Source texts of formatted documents
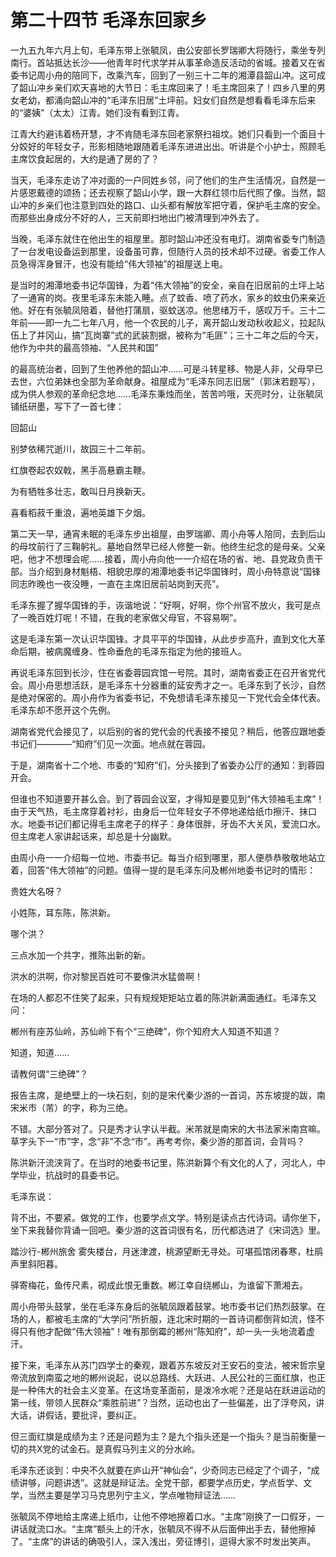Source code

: # 第二十四节 毛泽东回家乡

一九五九年六月上旬，毛泽东带上张毓凤，由公安部长罗瑞卿大将随行，乘坐专列南行。首站抵达长沙——他青年时代求学并从事革命造反活动的省城。接着又在省委书记周小舟的陪同下，改乘汽车，回到了一别三十二年的湘潭县韶山冲。这可成了韶山冲乡亲们欢天喜地的大节日：毛主席回来了！毛主席回来了！四乡八里的男女老幼，都涌向韶山冲的“毛泽东旧居”土坪前。妇女们自然是想看看毛泽东后来的“婆姨”（太太）江青。她们没有看到江青。

江青大约避讳着杨开慧，才不肯随毛泽东回老家祭扫祖坟。她们只看到一个面目十分姣好的年轻女子，形影相随地跟随着毛泽东进进出出。听讲是个小护士，照顾毛主席饮食起居的，大约是通了房的了？

当天，毛泽东走访了冲对面的一户同姓乡邻，问了他们的生产生活情况，自然是一片感恩戴德的颂扬；还去视察了韶山小学，跟一大群红领巾后代照了像。当然，韶山冲的乡亲们也注意到四处的路口、山头都有解放军把守着，保护毛主席的安全。而那些出身成分不好的人，三天前即扫地出门被清理到冲外去了。

当晚，毛泽东就住在他出生的祖屋里。那时韶山冲还没有电灯。湖南省委专门制造了一台发电设备运到那里，设备虽可靠，但随行人员的技术却不过硬。省委工作人员急得浑身冒汗，也没有能给“伟大领袖”的祖屋送上电。

是当时的湘潭地委书记华国锋，为着“伟大领袖”的安全，亲自在旧居前的土坪上站了一通宵的岗。夜里毛泽东未能入睡。点了蚊香、喷了药水，家乡的蚊虫仍来亲近他。好在有张毓凤陪着，替他打蒲扇，驱蚊送凉。他思绪万千，感叹万千。三十二年前——即一九二七年八月，他一个农民的儿子，离开韶山发动秋收起义，拉起队伍上了井冈山，搞“瓦岗寨”式的武装割据，被称为“毛匪”；三十二年之后的今天，他作为中共的最高领袖、“人民共和国”

的最高统治者，回到了生他养他的韶山冲……可是斗转星移、物是人非，父母早已去世，六位弟妹也全部为革命献身。祖屋成为“毛泽东同志旧居”（郭沫若题写），成为供人参观的革命纪念地……毛泽东秉烛而坐，苦苦吟哦，天亮时分，让张毓凤铺纸研墨，写下了一首七律：

回韶山

别梦依稀咒逝川，故园三十二年前。

红旗卷起农奴戟，黑手高悬霸主鞭。

为有牺牲多壮志，敢叫日月换新天。

喜看稻菽千重浪，遍地英雄下夕烟。

第二天一早，通宵未眠的毛泽东步出祖屋，由罗瑞卿、周小舟等人陪同，去到后山的母坟前行了三鞠躬礼。墓地自然早已经人修整一新。他终生纪念的是母亲。父亲吧，他才不想理会呢……接着，周小舟向他一一介绍在场的省、地、县党政负责干部。当介绍到身材魁梧、相貌忠厚的湘潭地委书记华国锋时，周小舟特意说“国锋同志昨晚也一夜没睡，一直在主席旧居前站岗到天亮”。

毛泽东握了握华国锋的手，诙谐地说：“好啊，好啊，你个州官不放火，我可是点了一晚百姓灯呢！不错，在我的老家做父母官，不容易啊”。

这是毛泽东第一次认识华国锋。才具平平的华国锋，从此步步高升，直到文化大革命后期，被病魔缠身、性命垂危的毛泽东指定为他的接班人。

再说毛泽东回到长沙，住在省委蓉园宾馆一号院。其时，湖南省委正在召开省党代会。周小舟思想活跃，是毛泽东十分器重的延安秀才之一。毛泽东到了长沙，自然是绝对保密的。周小舟作为省委书记，不免想请毛泽东接见一下党代会全体代表。毛泽东却不愿开这个先例。

湖南省党代会接见了，以后别的省的党代会的代表接不接见？稍后，他答应跟地委书记们————“知府”们见一次面。地点就在蓉园。

于是，湖南省十二个地、市委的“知府”们，分头接到了省委办公厅的通知：到蓉园开会。

但谁也不知道要开甚么会。到了蓉园会议室，才得知是要见到“伟大领袖毛主席”！由于天气热，毛主席穿着衬衫，由身后一位年轻女子不停地递给纸巾擦汗、抹口水。地委书记们都记得毛主席老子的样子：身体很胖，牙齿不大关风，爱流口水。但主席老人家讲起话来，却总是十分幽默。

由周小舟一一介绍每一位地、市委书记。每当介绍到哪里，那人便恭恭敬敬地站立着，回答“伟大领袖”的问题。值得一提的是毛泽东问及郴州地委书记时的情形：

贵姓大名呀？

小姓陈，耳东陈，陈洪新。

哪个洪？

三点水加一个共字，推陈出新的新。

洪水的洪啊，你对黎民百姓可不要像洪水猛兽啊！

在场的人都忍不住笑了起来，只有规规矩矩站立着的陈洪新满面通红。毛泽东又问：

郴州有座苏仙岭，苏仙岭下有个“三绝碑”，你个知府大人知道不知道？

知道，知道……

请教何谓“三绝碑”？

报告主席，是绝壁上的一块石刻，刻的是宋代秦少游的一首词，苏东坡提的跋，南宋米市（芾）的字，称为三绝。

不错。大部分答对了。只是秀才认字认半截。米芾就是南宋的大书法家米南宫嘛。草字头下一“市”字，念“非”不念“市”。再考考你，秦少游的那首词，会背吗？

陈洪新汗流浃背了。在当时的地委书记里，陈洪新算个有文化的人了，河北人，中学毕业，抗战时的县委书记。

毛泽东说：

背不出，不要紧。做党的工作，也要学点文学。特别是读点古代诗词。请你坐下，坐下来我替你背诵一回吧。秦少游的这首词很有名，历代都选进了《宋词选》里。

踏沙行-郴州旅舍 雾失楼台，月迷津渡，桃源望断无寻处。可堪孤馆闭春寒，杜鹃声里斜阳暮。

驿寄梅花，鱼传尺素，砌成此恨无重数。郴江幸自绕郴山，为谁留下萧湘去。

周小舟带头鼓掌，坐在毛泽东身后的张毓凤跟着鼓掌。地市委书记们热烈鼓掌。在场的人，都被毛主席的“大学问”所折服，连北宋时期的一首诗词都倒背如流，怪不得只有他才配做“伟大领袖”！唯有那倒霉的郴州“陈知府”，却一头一头地流着虚汗。

接下来，毛泽东从苏门四学士的秦观，跟着苏东坡反对王安石的变法，被宋哲宗皇帝流放到南蛮之地的郴州说起，说以总路线、大跃进、人民公社的三面红旗，也正是一种伟大的社会主义变革。在这场变革面前，是泼冷水呢？还是站在跃进运动的第一线，带领人民群众“乘胜前进”？当然，运动也出了一些偏差，出了浮夸风，讲大话，讲假话，要批评，要纠正。

但三面红旗是成绩为主？还是问题为主？是九个指头还是一个指头？是当前衡量一切的共X党的试金石。是真假马列主义的分水岭。

毛泽东还谈到：中央不久就要在庐山开“神仙会”，少奇同志已经定了个调子，“成绩讲够，问题讲透”。这就是辩证法。全党干部，都要学点历史，学点哲学、文学，当然主要是学习马克思列宁主义，学点唯物辩证法……

张毓凤不停地给主席递上纸巾，让他不停地擦着口水。“主席”刚换了一口假牙，一讲话就流口水。“主席”额头上的汗水，张毓凤不得不从后面伸出手去，替他擦掉了。“主席”的讲话的确吸引人，深入浅出，旁征博引，逗得大家不时发出笑声。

Assignment | Your reply is to repeat, unchanged, the lines above running from the one with "江青大约避讳着杨开慧，才不肯" up to and including the one with "喜看稻菽千重浪，遍地英雄下夕烟。".

Output for this exercise |
江青大约避讳着杨开慧，才不肯随毛泽东回老家祭扫祖坟。她们只看到一个面目十分姣好的年轻女子，形影相随地跟随着毛泽东进进出出。听讲是个小护士，照顾毛主席饮食起居的，大约是通了房的了？

当天，毛泽东走访了冲对面的一户同姓乡邻，问了他们的生产生活情况，自然是一片感恩戴德的颂扬；还去视察了韶山小学，跟一大群红领巾后代照了像。当然，韶山冲的乡亲们也注意到四处的路口、山头都有解放军把守着，保护毛主席的安全。而那些出身成分不好的人，三天前即扫地出门被清理到冲外去了。

当晚，毛泽东就住在他出生的祖屋里。那时韶山冲还没有电灯。湖南省委专门制造了一台发电设备运到那里，设备虽可靠，但随行人员的技术却不过硬。省委工作人员急得浑身冒汗，也没有能给“伟大领袖”的祖屋送上电。

是当时的湘潭地委书记华国锋，为着“伟大领袖”的安全，亲自在旧居前的土坪上站了一通宵的岗。夜里毛泽东未能入睡。点了蚊香、喷了药水，家乡的蚊虫仍来亲近他。好在有张毓凤陪着，替他打蒲扇，驱蚊送凉。他思绪万千，感叹万千。三十二年前——即一九二七年八月，他一个农民的儿子，离开韶山发动秋收起义，拉起队伍上了井冈山，搞“瓦岗寨”式的武装割据，被称为“毛匪”；三十二年之后的今天，他作为中共的最高领袖、“人民共和国”

的最高统治者，回到了生他养他的韶山冲……可是斗转星移、物是人非，父母早已去世，六位弟妹也全部为革命献身。祖屋成为“毛泽东同志旧居”（郭沫若题写），成为供人参观的革命纪念地……毛泽东秉烛而坐，苦苦吟哦，天亮时分，让张毓凤铺纸研墨，写下了一首七律：

回韶山

别梦依稀咒逝川，故园三十二年前。

红旗卷起农奴戟，黑手高悬霸主鞭。

为有牺牲多壮志，敢叫日月换新天。

喜看稻菽千重浪，遍地英雄下夕烟。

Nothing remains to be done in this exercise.